Perform a test cut to see how the setting works out. I like to use a small 1″ star as a test cut. Weed your test cut and see if the cut was correct.
You can set the pressure to “More” or “Less” depending on how well your machine cut your test cut out. You can also try other materials or create your own setting till you are happy with the quality of your cut. Just remember when you change your blade you should retest your cut settings.
Blade Issues Leading to Cut Vinyl Backing
Several factors impact how well your machine performs a cut, including how sharp or dull your blade is. In particular, a new blade might need less pressure than an older blade to make the same depth cut. A clean blade will make a neater cut than one covered in gunk.
Blades can be easily cleaned using a foil ball. Simply take some aluminum foil, ball it up and stab it, carefully, into the ball multiple times. If you think you’re blade might need to be replaced, check out my article for details on when to replace a Cricut blade.
For Cricut, make sure you are using the right blade for your machine. Older models should use a fine point blade for vinyl, but the Maker and Explore series need the premium fine point blade.
The standard fine point blade is too long for these machines and will make cuts that are too deep for the machine settings. The Joy also has it’s own specific blades.
A Silhouette Cameo cutting through vinyl backing might have a problem with the blade carriage. The Cameo can’t adjust the blade depth when the blade housing isn’t pushed all the way down into the carriage. When this happens, the cuts will be too deep. The mechanism that pushes the blade in and out won’t engage, leaving the whole blade exposed.
How To Fix Blade Issues on Silhouette and Cricut
Start by uninstalling and reinstalling your blade. This will help you check you have your blade and housing installed correcting in your machine.
While your blade is removed for your machine, inspect it. Check for any debris or nicks in the blade. Clean your blade using the foil ball method mentioned above.
You can also use some rubbing alcohol on a cotton ball to remove any adhesive residue. Just be very careful to not cut yourself.
If you decide to change your blade remember to reduce your pressure settings during your test cut.
Tips for Test Cuts with Your Cutting Machine
Test cuts are one of the easiest and most overlooked ways to prevent project disasters. If you are like me you get all excited once you’ve completed a design and just send it to your cutting machine. This is the number 1 most common mistake made by crafters.

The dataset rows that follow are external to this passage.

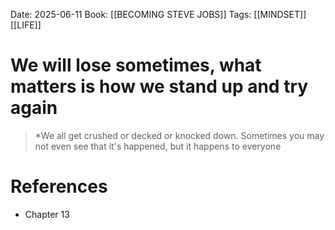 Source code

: Date: 2025-06-11
Book: [[BECOMING STEVE JOBS]]
Tags:  [[MINDSET]] [[LIFE]] 

# We will lose sometimes, what matters is how we stand up and try again 

 >*We all get crushed or decked or knocked down. Sometimes you may not even see that it's happened, but it happens to everyone 
# References 
- Chapter 13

But you should take a moment to think if this is a new material you are using, if you haven’t used this type of material in a while or if you have recently replaced your blade. If any of these are true then you should perform a test cut.
A test cut is simple and quick to do. Take a small piece of material and cut out a 1 inch star using the exact settings you will use on your project. Weed the design and see if you are happy with the result.

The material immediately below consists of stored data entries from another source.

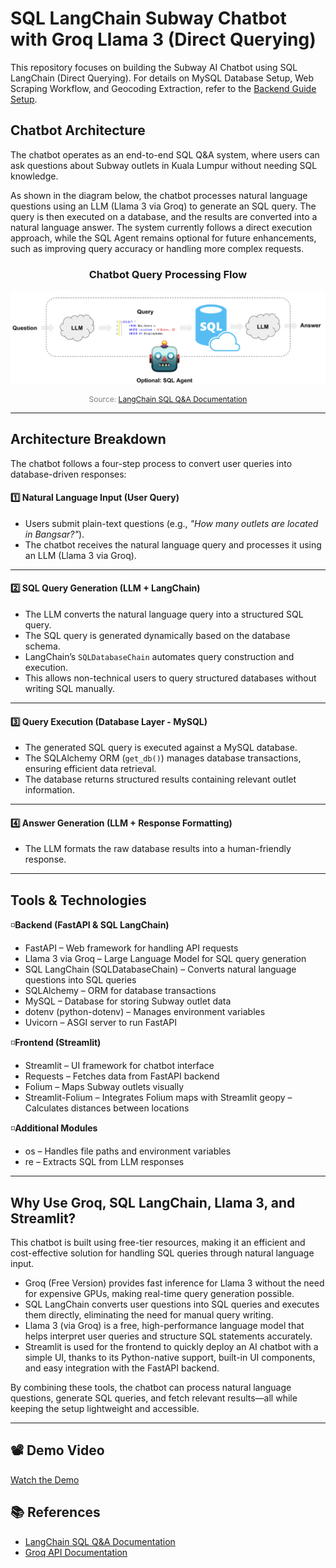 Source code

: # SQL LangChain Subway Chatbot with Groq Llama 3 (Direct Querying)

This repository focuses on building the Subway AI Chatbot using SQL LangChain (Direct Querying). For details on MySQL Database Setup, Web Scraping Workflow, and Geocoding Extraction, refer to the [Backend Guide Setup](https://github.com/FarihaAnis/subway-aichatbot/tree/master/backend).

## Chatbot Architecture
The chatbot operates as an end-to-end SQL Q&A system, where users can ask questions about Subway outlets in Kuala Lumpur without needing SQL knowledge.

As shown in the diagram below, the chatbot processes natural language questions using an LLM (Llama 3 via Groq) to generate an SQL query. The query is then executed on a database, and the results are converted into a natural language answer. The system currently follows a direct execution approach, while the SQL Agent remains optional for future enhancements, such as improving query accuracy or handling more complex requests.

<div align="center">
    <h3><b>Chatbot Query Processing Flow</b></h3>
    <img src="chatbot-workflow.png" alt="Chatbot Query Processing Flow">
    <p style="font-size: 12px; color: gray;">
        Source: <a href="https://python.langchain.com/docs/tutorials/sql_qa/#system-prompt" target="_blank">
        LangChain SQL Q&A Documentation</a>
    </p>
</div>


---

## Architecture Breakdown

The chatbot follows a four-step process to convert user queries into database-driven responses:

#### **1️⃣ Natural Language Input (User Query)**  
- Users submit plain-text questions (e.g., *"How many outlets are located in Bangsar?"*).  
- The chatbot receives the natural language query and processes it using an LLM (Llama 3 via Groq).

---

#### **2️⃣ SQL Query Generation (LLM + LangChain)**  
- The LLM converts the natural language query into a structured SQL query.  
- The SQL query is generated dynamically based on the database schema.  
- LangChain’s `SQLDatabaseChain` automates query construction and execution.  
- This allows non-technical users to query structured databases without writing SQL manually.

---

#### 3️⃣ **Query Execution (Database Layer - MySQL)**
- The generated SQL query is executed against a MySQL database.
- The SQLAlchemy ORM (`get_db()`) manages database transactions, ensuring efficient data retrieval.
- The database returns structured results containing relevant outlet information.

---

#### 4️⃣ **Answer Generation (LLM + Response Formatting)**
- The LLM formats the raw database results into a human-friendly response.

---

## Tools & Technologies
◽**Backend (FastAPI & SQL LangChain)**
- FastAPI – Web framework for handling API requests
- Llama 3 via Groq – Large Language Model for SQL query generation
- SQL LangChain (SQLDatabaseChain) – Converts natural language questions into SQL queries
- SQLAlchemy – ORM for database transactions
- MySQL – Database for storing Subway outlet data
- dotenv (python-dotenv) – Manages environment variables
- Uvicorn – ASGI server to run FastAPI
  
◽**Frontend (Streamlit)**
- Streamlit – UI framework for chatbot interface
- Requests – Fetches data from FastAPI backend
- Folium – Maps Subway outlets visually
- Streamlit-Folium – Integrates Folium maps with Streamlit
geopy – Calculates distances between locations

◽**Additional Modules**
- os – Handles file paths and environment variables
- re – Extracts SQL from LLM responses

---

## Why Use Groq, SQL LangChain, Llama 3, and Streamlit?
This chatbot is built using free-tier resources, making it an efficient and cost-effective solution for handling SQL queries through natural language input.
- Groq (Free Version) provides fast inference for Llama 3 without the need for expensive GPUs, making real-time query generation possible.
- SQL LangChain converts user questions into SQL queries and executes them directly, eliminating the need for manual query writing.
- Llama 3 (via Groq) is a free, high-performance language model that helps interpret user queries and structure SQL statements accurately.
- Streamlit is used for the frontend to quickly deploy an AI chatbot with a simple UI, thanks to its Python-native support, built-in UI components, and easy integration with the FastAPI backend.
  
By combining these tools, the chatbot can process natural language questions, generate SQL queries, and fetch relevant results—all while keeping the setup lightweight and accessible.

---

## 📽️ Demo Video  

[Watch the Demo](https://github.com/FarihaAnis/SQL-LangChain-Subway-Chatbot-with-Groq-Llama-3-Direct-SQL-Querying-/blob/master/demo.mp4)


## 📚 References  

- [LangChain SQL Q&A Documentation](https://python.langchain.com/docs/tutorials/sql_qa/#system-prompt)  
- [Groq API Documentation](https://console.groq.com/docs/overview)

If you are happy then you can go ahead and make your project. If not then you should adjust your settings and retest. Keep testing until you get a good quality cut.

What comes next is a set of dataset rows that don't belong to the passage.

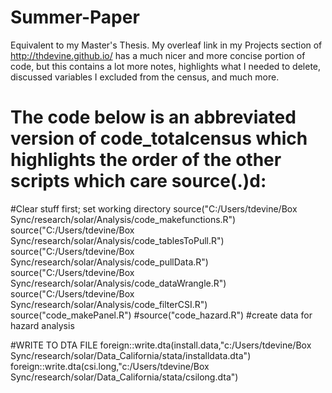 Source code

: # Summer-Paper
Equivalent to my Master's Thesis. My overleaf link in my Projects section of http://thdevine.github.io/ has a much nicer and more concise portion of code, but this contains a lot more notes, highlights what I needed to delete, discussed variables I excluded from the census, and much more. 

# The code below is an abbreviated version of code_totalcensus which highlights the order of the other scripts which care source(.)d:
#Clear stuff first; set working directory
source("C:/Users/tdevine/Box Sync/research/solar/Analysis/code_makefunctions.R")
source("C:/Users/tdevine/Box Sync/research/solar/Analysis/code_tablesToPull.R")
source("C:/Users/tdevine/Box Sync/research/solar/Analysis/code_pullData.R")
source("C:/Users/tdevine/Box Sync/research/solar/Analysis/code_dataWrangle.R")
source("C:/Users/tdevine/Box Sync/research/solar/Analysis/code_filterCSI.R")
source("code_makePanel.R") 
#source("code_hazard.R") #create data for hazard analysis

#WRITE TO DTA FILE
foreign::write.dta(install.data,"c:/Users/tdevine/Box Sync/research/solar/Data_California/stata/installdata.dta")
foreign::write.dta(csi.long,"c:/Users/tdevine/Box Sync/research/solar/Data_California/stata/csilong.dta")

Keeping a record of the settings that work for each brand and type of vinyl you use will save you time and frustration for future projects. Cricut Design Space and Silhouette Studio both have a feature that lets you save custom settings.
You can also keep a written log of custom settings in a notebook in your craft area if written records are more your speed. Make a note of the brand, exact name of the vinyl, and all of the settings you used with your machine, including blade type, blade age, and mat type.
The more specific your notes are, the less time you’ll have to spend on test cuts when you start your next project!
If you use a notebook to write out your custom settings, you can also record how old your blade is and when you last changed it.
Salvaging a Project When You Cut the Backing
Cut vinyl backing isn’t the end of the world or even the end of your project. Unless you were trying to make kiss cut stickers and accidentally made die cut stickers, cutting the backing is salvageable.
Transfer tape is your best friend in this situation if you are using adhesive vinyl. You should be using transfer tape to place your designs anyway, but if your backing is cut, it can hold everything together for you.
Using a weeding tool, carefully pull the excess vinyl off your cutting mat, leaving the backing stuck to the mat as much as possible. The stickiness of the mat can help hold your design still while you do this, but you’ll want to move slowly and use as much patience as you can.
Once you have your design weeded, place the transfer tape over the top of it, but don’t burnish it like you usually would. Otherwise, you’ll get the transfer tape stuck to the mat.
Once your design is on the transfer tape and off the mat, you can peel the remaining backing off of it. You might need to use the weeding tool for this, too, depending on how intricate your design is. Then you can place your design as you normally would–crisis averted!
When your machine cuts through your vinyl backing, it can be a bummer, but it doesn’t spell disaster. Most of the time cut vinyl backing is caused by the pressure setting being too high or the wrong material setting. Transfer tape can save your current project, and meticulous test cuts and settings notes can keep future projects from meeting the same fate.